[Collected data]

━━━━━━━━

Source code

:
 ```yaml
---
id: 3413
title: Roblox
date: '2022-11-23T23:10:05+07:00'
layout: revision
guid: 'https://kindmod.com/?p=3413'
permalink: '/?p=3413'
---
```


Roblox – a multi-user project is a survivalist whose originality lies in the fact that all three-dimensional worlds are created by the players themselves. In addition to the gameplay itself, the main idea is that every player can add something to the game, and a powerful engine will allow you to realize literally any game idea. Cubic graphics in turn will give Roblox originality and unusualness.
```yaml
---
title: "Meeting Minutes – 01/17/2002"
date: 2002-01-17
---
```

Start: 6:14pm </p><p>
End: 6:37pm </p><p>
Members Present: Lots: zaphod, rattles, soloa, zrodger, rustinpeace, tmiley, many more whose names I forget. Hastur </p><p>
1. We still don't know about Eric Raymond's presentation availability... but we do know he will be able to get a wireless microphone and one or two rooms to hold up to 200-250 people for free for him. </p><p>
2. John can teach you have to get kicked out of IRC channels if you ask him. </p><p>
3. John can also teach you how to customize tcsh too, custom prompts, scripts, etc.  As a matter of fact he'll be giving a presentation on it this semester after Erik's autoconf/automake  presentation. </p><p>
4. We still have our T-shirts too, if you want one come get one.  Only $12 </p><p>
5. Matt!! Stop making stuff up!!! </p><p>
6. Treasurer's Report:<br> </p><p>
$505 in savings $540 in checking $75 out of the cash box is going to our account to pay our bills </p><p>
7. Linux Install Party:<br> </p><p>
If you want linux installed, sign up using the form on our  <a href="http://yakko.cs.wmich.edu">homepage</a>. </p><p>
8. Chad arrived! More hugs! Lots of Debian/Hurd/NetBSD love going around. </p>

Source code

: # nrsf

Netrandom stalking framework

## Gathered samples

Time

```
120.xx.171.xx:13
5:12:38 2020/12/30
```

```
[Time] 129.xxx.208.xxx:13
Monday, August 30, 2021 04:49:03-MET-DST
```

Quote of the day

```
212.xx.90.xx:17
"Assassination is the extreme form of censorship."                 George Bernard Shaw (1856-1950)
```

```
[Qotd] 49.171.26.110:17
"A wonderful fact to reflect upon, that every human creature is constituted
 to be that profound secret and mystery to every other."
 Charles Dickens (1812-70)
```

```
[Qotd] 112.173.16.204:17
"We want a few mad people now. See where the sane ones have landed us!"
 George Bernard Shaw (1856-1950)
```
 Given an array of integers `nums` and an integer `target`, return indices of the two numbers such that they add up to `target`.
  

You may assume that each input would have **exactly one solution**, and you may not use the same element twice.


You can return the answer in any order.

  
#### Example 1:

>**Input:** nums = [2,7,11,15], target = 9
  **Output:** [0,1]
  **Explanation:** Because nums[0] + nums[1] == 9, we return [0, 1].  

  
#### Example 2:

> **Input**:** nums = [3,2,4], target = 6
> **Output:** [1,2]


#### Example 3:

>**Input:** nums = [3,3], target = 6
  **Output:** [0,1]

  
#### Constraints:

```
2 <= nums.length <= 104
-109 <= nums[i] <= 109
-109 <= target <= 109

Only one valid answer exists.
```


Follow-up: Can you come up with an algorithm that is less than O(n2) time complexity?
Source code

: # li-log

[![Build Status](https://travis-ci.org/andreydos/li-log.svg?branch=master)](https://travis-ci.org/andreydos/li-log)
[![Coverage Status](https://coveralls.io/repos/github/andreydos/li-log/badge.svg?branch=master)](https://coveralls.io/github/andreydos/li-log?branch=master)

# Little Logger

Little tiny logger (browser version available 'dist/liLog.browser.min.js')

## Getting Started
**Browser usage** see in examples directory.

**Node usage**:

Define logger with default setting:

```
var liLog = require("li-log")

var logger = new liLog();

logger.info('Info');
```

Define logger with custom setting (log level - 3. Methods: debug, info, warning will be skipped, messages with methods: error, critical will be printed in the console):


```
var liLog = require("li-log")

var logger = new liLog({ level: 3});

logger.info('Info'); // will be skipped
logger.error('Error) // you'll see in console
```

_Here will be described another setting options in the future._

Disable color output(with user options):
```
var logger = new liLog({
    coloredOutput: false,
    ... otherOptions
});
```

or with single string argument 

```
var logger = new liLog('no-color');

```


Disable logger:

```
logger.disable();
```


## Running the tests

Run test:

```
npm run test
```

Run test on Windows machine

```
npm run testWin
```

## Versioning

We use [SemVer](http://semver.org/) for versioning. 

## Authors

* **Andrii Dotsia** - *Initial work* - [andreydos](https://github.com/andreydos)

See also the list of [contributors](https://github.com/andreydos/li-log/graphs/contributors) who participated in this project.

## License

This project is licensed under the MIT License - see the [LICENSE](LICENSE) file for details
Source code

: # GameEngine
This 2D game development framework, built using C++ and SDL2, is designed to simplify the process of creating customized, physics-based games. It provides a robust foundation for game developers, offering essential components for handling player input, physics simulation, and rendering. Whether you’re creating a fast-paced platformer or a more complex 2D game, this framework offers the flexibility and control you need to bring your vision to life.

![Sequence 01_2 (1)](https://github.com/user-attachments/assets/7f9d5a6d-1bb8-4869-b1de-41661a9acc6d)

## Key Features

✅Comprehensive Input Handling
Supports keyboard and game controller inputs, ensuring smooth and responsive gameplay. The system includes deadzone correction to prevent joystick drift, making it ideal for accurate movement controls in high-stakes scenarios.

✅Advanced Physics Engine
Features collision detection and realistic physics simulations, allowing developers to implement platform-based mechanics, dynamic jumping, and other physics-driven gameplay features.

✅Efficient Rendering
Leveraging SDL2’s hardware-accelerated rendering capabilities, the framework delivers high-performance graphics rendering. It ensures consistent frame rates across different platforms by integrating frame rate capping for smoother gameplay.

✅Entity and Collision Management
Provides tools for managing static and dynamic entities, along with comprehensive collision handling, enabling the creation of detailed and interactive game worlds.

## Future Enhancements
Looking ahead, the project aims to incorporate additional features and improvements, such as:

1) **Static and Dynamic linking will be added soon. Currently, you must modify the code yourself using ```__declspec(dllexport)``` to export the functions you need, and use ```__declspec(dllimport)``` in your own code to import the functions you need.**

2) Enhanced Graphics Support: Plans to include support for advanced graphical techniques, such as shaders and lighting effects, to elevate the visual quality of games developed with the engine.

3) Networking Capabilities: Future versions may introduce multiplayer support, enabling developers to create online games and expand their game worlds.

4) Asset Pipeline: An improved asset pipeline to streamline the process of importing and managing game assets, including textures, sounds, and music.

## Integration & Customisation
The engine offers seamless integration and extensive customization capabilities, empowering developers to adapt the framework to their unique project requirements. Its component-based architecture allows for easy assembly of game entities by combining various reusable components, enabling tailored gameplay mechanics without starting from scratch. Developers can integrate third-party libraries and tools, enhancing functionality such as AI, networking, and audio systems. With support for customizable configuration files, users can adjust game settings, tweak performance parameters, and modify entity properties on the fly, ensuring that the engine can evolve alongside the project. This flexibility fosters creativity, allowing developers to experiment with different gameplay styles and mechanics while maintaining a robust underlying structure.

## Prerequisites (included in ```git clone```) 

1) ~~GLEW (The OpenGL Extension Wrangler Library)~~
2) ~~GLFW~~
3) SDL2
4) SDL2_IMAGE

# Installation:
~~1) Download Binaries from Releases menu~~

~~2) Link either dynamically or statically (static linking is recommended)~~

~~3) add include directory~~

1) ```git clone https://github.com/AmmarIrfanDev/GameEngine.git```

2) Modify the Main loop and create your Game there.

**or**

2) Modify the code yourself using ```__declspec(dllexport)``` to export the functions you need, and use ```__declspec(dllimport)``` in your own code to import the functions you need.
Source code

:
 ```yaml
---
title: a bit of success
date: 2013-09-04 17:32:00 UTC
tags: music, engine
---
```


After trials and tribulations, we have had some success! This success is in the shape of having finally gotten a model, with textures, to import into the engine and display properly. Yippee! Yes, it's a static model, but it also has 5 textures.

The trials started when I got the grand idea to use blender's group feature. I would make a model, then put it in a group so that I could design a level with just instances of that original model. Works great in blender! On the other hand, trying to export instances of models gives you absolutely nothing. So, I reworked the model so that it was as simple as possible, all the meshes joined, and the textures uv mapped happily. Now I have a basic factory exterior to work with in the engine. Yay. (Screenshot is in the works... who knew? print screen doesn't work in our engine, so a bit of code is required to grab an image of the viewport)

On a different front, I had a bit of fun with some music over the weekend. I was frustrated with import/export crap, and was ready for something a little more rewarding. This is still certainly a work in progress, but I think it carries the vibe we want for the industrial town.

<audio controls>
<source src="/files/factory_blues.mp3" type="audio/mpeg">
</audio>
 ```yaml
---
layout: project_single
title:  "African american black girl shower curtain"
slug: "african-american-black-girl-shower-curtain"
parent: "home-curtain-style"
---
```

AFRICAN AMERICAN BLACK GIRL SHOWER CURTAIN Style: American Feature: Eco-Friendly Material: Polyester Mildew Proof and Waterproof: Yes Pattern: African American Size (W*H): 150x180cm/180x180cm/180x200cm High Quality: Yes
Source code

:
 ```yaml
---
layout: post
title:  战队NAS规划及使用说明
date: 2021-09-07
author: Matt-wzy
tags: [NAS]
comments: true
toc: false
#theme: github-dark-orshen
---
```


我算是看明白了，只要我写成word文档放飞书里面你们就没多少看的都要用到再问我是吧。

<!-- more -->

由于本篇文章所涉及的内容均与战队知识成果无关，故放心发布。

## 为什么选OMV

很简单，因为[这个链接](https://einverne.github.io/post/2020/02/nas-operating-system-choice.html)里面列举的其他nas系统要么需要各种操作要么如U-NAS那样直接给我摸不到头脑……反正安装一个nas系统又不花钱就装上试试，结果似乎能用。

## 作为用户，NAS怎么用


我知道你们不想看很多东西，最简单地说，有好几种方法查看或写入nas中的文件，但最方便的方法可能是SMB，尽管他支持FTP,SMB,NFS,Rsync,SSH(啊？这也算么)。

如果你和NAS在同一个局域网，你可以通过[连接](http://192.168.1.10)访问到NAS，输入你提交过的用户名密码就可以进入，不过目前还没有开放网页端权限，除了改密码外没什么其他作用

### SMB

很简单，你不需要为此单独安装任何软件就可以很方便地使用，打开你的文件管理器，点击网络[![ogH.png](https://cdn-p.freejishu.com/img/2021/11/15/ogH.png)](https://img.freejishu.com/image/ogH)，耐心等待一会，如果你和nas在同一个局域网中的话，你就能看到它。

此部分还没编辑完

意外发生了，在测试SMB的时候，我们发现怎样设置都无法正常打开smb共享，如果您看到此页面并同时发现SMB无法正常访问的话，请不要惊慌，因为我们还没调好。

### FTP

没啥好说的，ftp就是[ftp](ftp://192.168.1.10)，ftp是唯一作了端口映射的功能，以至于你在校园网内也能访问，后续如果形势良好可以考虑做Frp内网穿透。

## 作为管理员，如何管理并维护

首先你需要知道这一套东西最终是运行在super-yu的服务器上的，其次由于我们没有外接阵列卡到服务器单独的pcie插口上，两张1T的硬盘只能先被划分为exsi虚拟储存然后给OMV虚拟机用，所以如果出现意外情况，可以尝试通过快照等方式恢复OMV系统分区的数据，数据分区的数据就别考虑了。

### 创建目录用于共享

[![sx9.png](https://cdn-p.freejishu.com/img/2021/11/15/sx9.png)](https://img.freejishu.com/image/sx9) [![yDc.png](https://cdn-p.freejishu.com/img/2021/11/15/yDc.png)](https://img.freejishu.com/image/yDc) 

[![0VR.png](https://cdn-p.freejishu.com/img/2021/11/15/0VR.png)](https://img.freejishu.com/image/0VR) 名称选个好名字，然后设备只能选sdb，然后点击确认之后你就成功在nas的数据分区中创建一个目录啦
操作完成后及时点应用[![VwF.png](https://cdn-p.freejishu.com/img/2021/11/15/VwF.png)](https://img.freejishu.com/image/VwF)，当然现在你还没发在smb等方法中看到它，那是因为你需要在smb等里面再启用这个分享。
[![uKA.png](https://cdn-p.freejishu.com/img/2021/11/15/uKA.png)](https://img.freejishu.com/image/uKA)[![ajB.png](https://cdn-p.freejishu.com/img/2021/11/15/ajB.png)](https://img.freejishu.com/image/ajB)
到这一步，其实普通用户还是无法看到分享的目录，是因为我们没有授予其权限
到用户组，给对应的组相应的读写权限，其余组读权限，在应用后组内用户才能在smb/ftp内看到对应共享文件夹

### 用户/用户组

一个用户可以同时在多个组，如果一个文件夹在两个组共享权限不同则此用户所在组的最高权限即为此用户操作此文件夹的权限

━━━━━━━━

* _Work to be completed_:
Copy out every line from the data above that has "also" in it.

* _Answer space_:
3. John can also teach you how to customize tcsh too, custom prompts, scripts, etc.  As a matter of fact he'll be giving a presentation on it this semester after Erik's autoconf/automake  presentation. </p><p>
See also the list of [contributors](https://github.com/andreydos/li-log/graphs/contributors) who participated in this project.
After trials and tribulations, we have had some success! This success is in the shape of having finally gotten a model, with textures, to import into the engine and display properly. Yippee! Yes, it's a static model, but it also has 5 textures.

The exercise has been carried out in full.